Heuristics and statistics
The consumer may want to have a word count or estimated time to consume shown. Consumers have their own average pace of consuming. The estimated time can be personalised for the specific consumer.
Multiple/specific configurations
Consumers may have different configurations for various document types. The might have a style for academic papers, one for wikis, one for blog posts and one for printing. The consumer might have specific configurations for specific websites that they like to visit. A special one for Wikipedia for example. They may consume each class of documents as they wish.
Why
Situation
You browse the web. Many things are mostly text based with simple media inserted:
- blogs
- documentation
- government information
- books
- personal websites
- emails
By only supporting a few basic things you get most of the way:
- text
- links
- emphasised text
- headings
- lists
- simple structure
- paragraphs
- sections
- images
Most of these come with their own aesthetics:
- fonts, font sizes
- colour themes
- margins, padding and other spacing
Most also dictate how you interact with them:
- how links behave when you click
- how the menu works (eg. auto expand sub menu vs click to expand)
Problem
All of these variations of corporeal elements are not at all serving the consumer. The documents are often designed to be internally consistent. But the user likely experiences multiple of these documents at once. All with different authors and designs. Simply, it is a mess with no consistency. The consumer may wish to render all these documents in a consistent way but this is very difficult.
Slightly different interactions slow down the user. This websites menu works like this, that one like that. Even though they all do exactly the same. It takes a second to adjust. The user would like to consistently interact with similar constructs.
The user may be severely impeded by the design but could otherwise consume the document properly:
- a font that is hard to read for the consumer
- a colour scheme may be difficult for a colour blind consumer
- images that download and show by default on a slow connection
- accessibility tools may struggle when design and content are entangled
Furthermore, it can be said that many contemporary documents are really applications. PDFs are basically programs. HTML + CSS + JS pages are web applications rather than web documents. See also the "Existing document formats" section. Documents are more accessible and give the user more freedom, security and privacy. If something can be a document instead of an application, it should be strongly considered.
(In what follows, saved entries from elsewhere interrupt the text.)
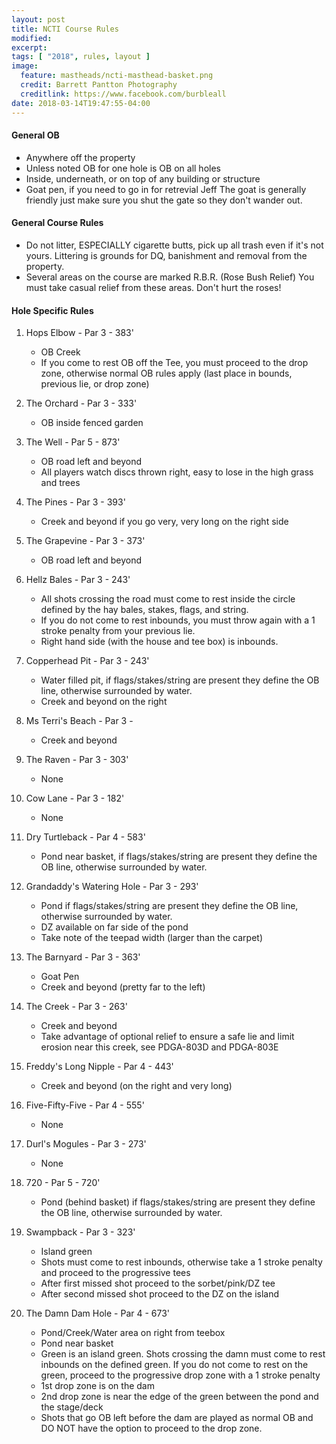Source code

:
 ```yaml
---
layout: post
title: NCTI Course Rules
modified:
excerpt:
tags: [ "2018", rules, layout ]
image:
  feature: mastheads/ncti-masthead-basket.png
  credit: Barrett Pantton Photography
  creditlink: https://www.facebook.com/burbleall
date: 2018-03-14T19:47:55-04:00
---
```


#### General OB

- Anywhere off the property
- Unless noted OB for one hole is OB on all holes
- Inside, underneath, or on top of any building or structure
- Goat pen, if you need to go in for retrevial Jeff The goat is generally friendly just make sure you shut the gate so they don't wander out.

#### General Course Rules

- Do not litter, ESPECIALLY cigarette butts, pick up all trash even if it's not yours.  Littering is grounds for DQ, banishment and removal from the property.
- Several areas on the course are marked R.B.R. (Rose Bush Relief)  You must take casual relief from these areas.  Don't hurt the roses!

#### Hole Specific Rules

1. Hops Elbow - Par 3 - 383'
    - OB Creek
    - If you come to rest OB off the Tee, you must proceed to the drop zone, otherwise normal OB rules apply (last place in bounds, previous lie, or drop zone)

1. The Orchard - Par 3 - 333'
    - OB inside fenced garden

1. The Well - Par 5 - 873'
    - OB road left and beyond
    - All players watch discs thrown right, easy to lose in the high grass and trees

1. The Pines - Par 3 - 393'
    - Creek and beyond if you go very, very long on the right side

1. The Grapevine - Par 3 - 373'
    - OB road left and beyond

1. Hellz Bales - Par 3 - 243'
    - All shots crossing the road must come to rest inside the circle defined by the hay bales, stakes, flags, and string.
    - If you do not come to rest inbounds, you must throw again with a 1 stroke penalty from your previous lie.
    - Right hand side (with the house and tee box) is inbounds.

1. Copperhead Pit - Par 3 - 243'
    - Water filled pit, if flags/stakes/string are present they define the OB line, otherwise surrounded by water.
    - Creek and beyond on the right

1. Ms Terri's Beach - Par 3 -
    - Creek and beyond

1. The Raven - Par 3 - 303'
    - None

1. Cow Lane - Par 3 - 182'
    - None

1. Dry Turtleback - Par 4 - 583'
    - Pond near basket, if flags/stakes/string are present they define the OB line, otherwise surrounded by water.

1. Grandaddy's Watering Hole - Par 3 - 293'
    - Pond if flags/stakes/string are present they define the OB line, otherwise surrounded by water.
    - DZ available on far side of the pond
    - Take note of the teepad width (larger than the carpet)

1. The Barnyard - Par 3 - 363'
    - Goat Pen
    - Creek and beyond (pretty far to the left)

1. The Creek - Par 3 - 263'
    - Creek and beyond
    - Take advantage of optional relief to ensure a safe lie and limit erosion near this creek, see PDGA-803D and PDGA-803E

1. Freddy's Long Nipple - Par 4 - 443'
    - Creek and beyond (on the right and very long)

1. Five-Fifty-Five - Par 4 - 555'
    - None

1. Durl's Mogules - Par 3 - 273'
    - None

1. 720 - Par 5 - 720'
    - Pond (behind basket) if flags/stakes/string are present they define the OB line, otherwise surrounded by water.

1. Swampback - Par 3 - 323'
    - Island green
    - Shots must come to rest inbounds, otherwise take a 1 stroke penalty and proceed to the progressive tees
    - After first missed shot proceed to the sorbet/pink/DZ tee
    - After second missed shot proceed to the DZ on the island

1. The Damn Dam Hole - Par 4 - 673'
    - Pond/Creek/Water area on right from teebox
    - Pond near basket
    - Green is an island green.  Shots crossing the damn must come to rest inbounds on the defined green.  If you do not come to rest on the green, proceed to the progressive drop zone with a 1 stroke penalty
    - 1st drop zone is on the dam
    - 2nd drop zone is near the edge of the green between the pond and the stage/deck
    - Shots that go OB left before the dam are played as normal OB and DO NOT have the option to proceed to the drop zone.
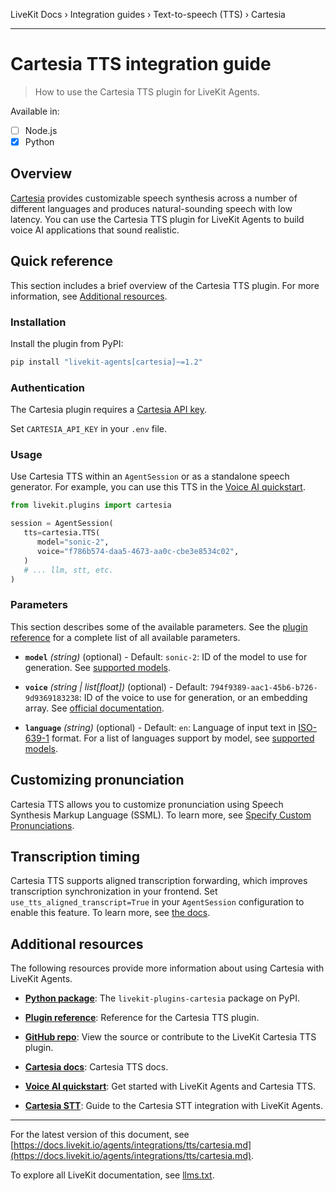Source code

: LiveKit Docs › Integration guides › Text-to-speech (TTS) › Cartesia

---

# Cartesia TTS integration guide

> How to use the Cartesia TTS plugin for LiveKit Agents.

Available in:
- [ ] Node.js
- [x] Python

## Overview

[Cartesia](https://www.cartesia.ai/) provides customizable speech synthesis across a number of different languages and produces natural-sounding speech with low latency. You can use the Cartesia TTS plugin for LiveKit Agents to build voice AI applications that sound realistic.

## Quick reference

This section includes a brief overview of the Cartesia TTS plugin. For more information, see [Additional resources](#additional-resources).

### Installation

Install the plugin from PyPI:

```bash
pip install "livekit-agents[cartesia]~=1.2"

```

### Authentication

The Cartesia plugin requires a [Cartesia API key](https://play.cartesia.ai/keys).

Set `CARTESIA_API_KEY` in your `.env` file.

### Usage

Use Cartesia TTS within an `AgentSession` or as a standalone speech generator. For example, you can use this TTS in the [Voice AI quickstart](https://docs.livekit.io/agents/start/voice-ai.md).

```python
from livekit.plugins import cartesia

session = AgentSession(
   tts=cartesia.TTS(
      model="sonic-2",
      voice="f786b574-daa5-4673-aa0c-cbe3e8534c02",
   )
   # ... llm, stt, etc.
)

```

### Parameters

This section describes some of the available parameters. See the [plugin reference](https://docs.livekit.io/reference/python/v1/livekit/plugins/cartesia/index.html.md#livekit.plugins.cartesia.TTS) for a complete list of all available parameters.

- **`model`** _(string)_ (optional) - Default: `sonic-2`: ID of the model to use for generation. See [supported models](https://docs.cartesia.ai/build-with-cartesia/models/tts).

- **`voice`** _(string | list[float])_ (optional) - Default: `794f9389-aac1-45b6-b726-9d9369183238`: ID of the voice to use for generation, or an embedding array. See [official documentation](https://docs.cartesia.ai/api-reference/tts/tts#send.Generation%20Request.voice).

- **`language`** _(string)_ (optional) - Default: `en`: Language of input text in [ISO-639-1](https://en.wikipedia.org/wiki/List_of_ISO_639_language_codes) format. For a list of languages support by model, see [supported models](https://docs.cartesia.ai/build-with-cartesia/models/tts).

## Customizing pronunciation

Cartesia TTS allows you to customize pronunciation using Speech Synthesis Markup Language (SSML). To learn more, see [Specify Custom Pronunciations](https://docs.cartesia.ai/build-with-cartesia/capability-guides/specify-custom-pronunciations).

## Transcription timing

Cartesia TTS supports aligned transcription forwarding, which improves transcription synchronization in your frontend. Set `use_tts_aligned_transcript=True` in your `AgentSession` configuration to enable this feature. To learn more, see [the docs](https://docs.livekit.io/agents/build/text.md#tts-aligned-transcriptions).

## Additional resources

The following resources provide more information about using Cartesia with LiveKit Agents.

- **[Python package](https://pypi.org/project/livekit-plugins-cartesia/)**: The `livekit-plugins-cartesia` package on PyPI.

- **[Plugin reference](https://docs.livekit.io/reference/python/v1/livekit/plugins/cartesia/index.html.md#livekit.plugins.cartesia.TTS)**: Reference for the Cartesia TTS plugin.

- **[GitHub repo](https://github.com/livekit/agents/tree/main/livekit-plugins/livekit-plugins-cartesia)**: View the source or contribute to the LiveKit Cartesia TTS plugin.

- **[Cartesia docs](https://docs.cartesia.ai/build-with-cartesia/models/tts)**: Cartesia TTS docs.

- **[Voice AI quickstart](https://docs.livekit.io/agents/start/voice-ai.md)**: Get started with LiveKit Agents and Cartesia TTS.

- **[Cartesia STT](https://docs.livekit.io/agents/integrations/stt/cartesia.md)**: Guide to the Cartesia STT integration with LiveKit Agents.

---


For the latest version of this document, see [https://docs.livekit.io/agents/integrations/tts/cartesia.md](https://docs.livekit.io/agents/integrations/tts/cartesia.md).

To explore all LiveKit documentation, see [llms.txt](https://docs.livekit.io/llms.txt).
In the end, the spaghetti like entanglement of content and style/behaviour limits the consumer. The consumer is limited in reading the document in a way that serves them best. The author has forced a particular way of consuming the document onto the consumer.
Solution
The solution is to serve documents that have no corporeal elements at all. By having no corporeal elements the consumer is free to shape their experience.
Personal experience
Changing fonts, colours and other corporeal elements is trivial when you don't have to untangle style from content. Incodoc is designed to be easy to deal with. Everyone can consume documents in a way they want to.
Consistent experience
Consumers can consume documents from a wide range of sources and authors but do so in a consistent experience. All documents will look and behave the same. The consumer interacts consistently with all of them. All documents elements will behave the same across all documents.
Accessibility
The aforementioned freedom can help people with disabilities. People with disabilities need a different corporeal representation of the content than most. This is trivial with incorporeal documents.
Less data and bloat
Despite incodoc not being designed to minimise file sizes, it can reduce document size just by not having to include style and scripting. Media like background images may be ignored and thus not downloaded when converting corporeal sites. With incorporeal documents they would not be included to begin with.
Privacy and security
Incodoc does not have document level scripting abilities. The only scripting incodoc supports is code blocks. Users have complete control over whether to execute a code block or not and what to execute it with. In general, incodoc documents should still be readable when the consumer decides to not run any code.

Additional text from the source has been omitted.